╔══

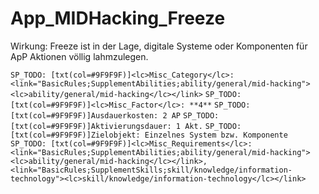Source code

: # App_MIDHacking_Freeze

Wirkung: Freeze ist in der Lage, digitale Systeme oder Komponenten für ApP Aktionen völlig lahmzulegen.

`SP_TODO: [txt(col=#9F9F9F)]<lc>Misc_Category</lc>: <link="BasicRules;SupplementAbilities;ability/general/mid-hacking"><lc>ability/general/mid-hacking</lc></link>`
`SP_TODO: [txt(col=#9F9F9F)]<lc>Misc_Factor</lc>: **4**`
`SP_TODO: [txt(col=#9F9F9F)]Ausdauerkosten: 2 AP`
`SP_TODO: [txt(col=#9F9F9F)]Aktivierungsdauer: 1 Akt.`
`SP_TODO: [txt(col=#9F9F9F)]Zielobjekt: Einzelnes System bzw. Komponente`
`SP_TODO: [txt(col=#9F9F9F)]<lc>Misc_Requirements</lc>: <link="BasicRules;SupplementAbilities;ability/general/mid-hacking"><lc>ability/general/mid-hacking</lc></link>, <link="BasicRules;SupplementSkills;skill/knowledge/information-technology"><lc>skill/knowledge/information-technology</lc></link>`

╚══

■ **EXERCISE**
Transcribe the listing exactly, skipping pictures.

■ **RESULT**
Source code

: # App_MIDHacking_Freeze

Wirkung: Freeze ist in der Lage, digitale Systeme oder Komponenten für ApP Aktionen völlig lahmzulegen.

`SP_TODO: [txt(col=#9F9F9F)]<lc>Misc_Category</lc>: <link="BasicRules;SupplementAbilities;ability/general/mid-hacking"><lc>ability/general/mid-hacking</lc></link>`
`SP_TODO: [txt(col=#9F9F9F)]<lc>Misc_Factor</lc>: **4**`
`SP_TODO: [txt(col=#9F9F9F)]Ausdauerkosten: 2 AP`
`SP_TODO: [txt(col=#9F9F9F)]Aktivierungsdauer: 1 Akt.`
`SP_TODO: [txt(col=#9F9F9F)]Zielobjekt: Einzelnes System bzw. Komponente`
`SP_TODO: [txt(col=#9F9F9F)]<lc>Misc_Requirements</lc>: <link="BasicRules;SupplementAbilities;ability/general/mid-hacking"><lc>ability/general/mid-hacking</lc></link>, <link="BasicRules;SupplementSkills;skill/knowledge/information-technology"><lc>skill/knowledge/information-technology</lc></link>`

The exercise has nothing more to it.